Outcome	Findings in words	Findings in numbers	Quality of evidence
Global outcome
Relapse (add-on glycine)	At present it is not possible to be confident about the effect of adding the glutamatergic drug to standard antipsychotic treatment. Data supporting this finding are very limited.	RR 0.39 (0.02 to 8.73)	Very low
Service outcome
Hospital admission (add-on glycine)	There is no clarity about the benefits or otherwise of adding a glutamatergic drug to antipsychotics for outcomes about how much hospital/community care is used. Data supporting this finding are based on low quality evidence.	RR 2.63 (0.12 to 59.40)	Low
Mental state
No clinically significant improvement (add-on glycine)	There is no evidence of clear advantage of using add-on glutamatergic to standard antipsychotic medication. These findings are based on data of low quality.	RR 0.92 (0.79 to 1.08)	Low
Adverse effects
Constipation (add-on glycine or D-serine)	There is no clarity from very limited data. Additional glutamatergic could cause constipation or help avoid it. Data are very limited.	RR 0.61 (0.06 to 6.02)	Very low
Insomnia (add-on glycine or D-serine)	Additional glutamatergic may help or cause insomnia - it is not clear from the very limited data.	RR 0.61 (0.13 to 2.84)	Very low
Missing outcomes
Quality of life	This outcome was not reported in any studies

Psychotomimetic glutamate antagonists

Ketamine and PCP were observed to produce significant similarities to schizophrenia. Ketamine produces more similar symptoms (hallucinations, withdrawal) without observed permanent effects (other than ketamine tolerance). Both arylcyclohexamines have some(uM) affinity to D2 and as triple reuptake inhibitors. PCP is representative symptomatically, but does appear to cause brain structure changes seen in schizophrenia. Although unconfirmed, Dizocilpine discovered by a team at Merck seems to model both the positive and negative effects in a manner very similar to schizophreniform disorders.

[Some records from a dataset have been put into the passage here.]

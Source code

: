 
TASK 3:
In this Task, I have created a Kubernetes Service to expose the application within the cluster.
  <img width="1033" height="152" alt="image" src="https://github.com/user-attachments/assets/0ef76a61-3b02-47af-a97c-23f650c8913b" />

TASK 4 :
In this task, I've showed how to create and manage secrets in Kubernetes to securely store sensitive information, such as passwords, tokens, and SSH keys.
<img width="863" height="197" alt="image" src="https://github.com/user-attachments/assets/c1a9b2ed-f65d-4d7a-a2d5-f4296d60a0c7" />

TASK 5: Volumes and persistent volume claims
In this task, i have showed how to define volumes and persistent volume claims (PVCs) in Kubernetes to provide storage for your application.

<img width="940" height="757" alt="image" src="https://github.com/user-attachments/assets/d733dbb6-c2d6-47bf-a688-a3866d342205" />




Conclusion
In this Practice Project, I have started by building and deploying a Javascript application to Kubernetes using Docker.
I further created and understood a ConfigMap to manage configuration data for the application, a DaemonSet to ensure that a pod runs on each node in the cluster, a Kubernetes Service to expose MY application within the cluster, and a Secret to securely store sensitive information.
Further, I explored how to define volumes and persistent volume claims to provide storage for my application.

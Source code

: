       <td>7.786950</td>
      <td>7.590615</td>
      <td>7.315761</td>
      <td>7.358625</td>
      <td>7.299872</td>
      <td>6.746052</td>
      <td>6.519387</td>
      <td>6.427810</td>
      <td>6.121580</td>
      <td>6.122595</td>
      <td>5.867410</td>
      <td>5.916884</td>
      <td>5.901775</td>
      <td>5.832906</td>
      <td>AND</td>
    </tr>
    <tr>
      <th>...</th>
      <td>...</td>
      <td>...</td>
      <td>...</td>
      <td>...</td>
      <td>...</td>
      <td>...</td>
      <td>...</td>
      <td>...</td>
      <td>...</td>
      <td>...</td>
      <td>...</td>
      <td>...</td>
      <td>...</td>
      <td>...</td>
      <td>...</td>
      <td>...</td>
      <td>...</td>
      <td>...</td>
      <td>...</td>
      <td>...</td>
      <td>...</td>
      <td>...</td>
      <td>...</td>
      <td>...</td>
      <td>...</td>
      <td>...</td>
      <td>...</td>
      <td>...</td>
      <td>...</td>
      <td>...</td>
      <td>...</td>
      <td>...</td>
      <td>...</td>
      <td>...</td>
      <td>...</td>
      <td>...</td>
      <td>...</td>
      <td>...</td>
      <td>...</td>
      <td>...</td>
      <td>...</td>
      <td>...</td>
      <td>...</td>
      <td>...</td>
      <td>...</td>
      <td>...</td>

Possible glutamate based treatment

An early clinical trial by Eli Lilly of the drug LY2140023 has shown potential for treating schizophrenia without the weight gain and other side-effects associated with conventional anti-psychotics. A trial in 2009 failed to prove superiority over placebo or Olanzapine, but Lilly explained this as being due to an exceptionally high placebo response. However, Eli Lilly terminated further development of the compound in 2012 after it failed in phase III clinical trials. This drug acts as a selective agonist at metabotropic mGluR2 and mGluR3 glutamate receptors (the mGluR3 gene has previously been associated with schizophrenia.).

Studies of glycine (and related co-agonists at the NMDA receptor) added to conventional anti-psychotics have also found some evidence that these may improve symptoms in schizophrenia.

Animal models

Research done on mice in early 2009 has shown that when the neuregulin-1\ErbB post-synaptic receptor genes are deleted, the dendritic spines of glutamate neurons initially grow, but break down during later development. This led to symptoms (such as disturbed social function, inability to adapt to predictable future stressors) that overlap with schizophrenia. This parallels the time delay for symptoms setting in with schizophrenic humans who usually appear to show normal development until early adulthood.

Disrupted in schizophrenia 1 is a gene that is disrupted in schizophrenia.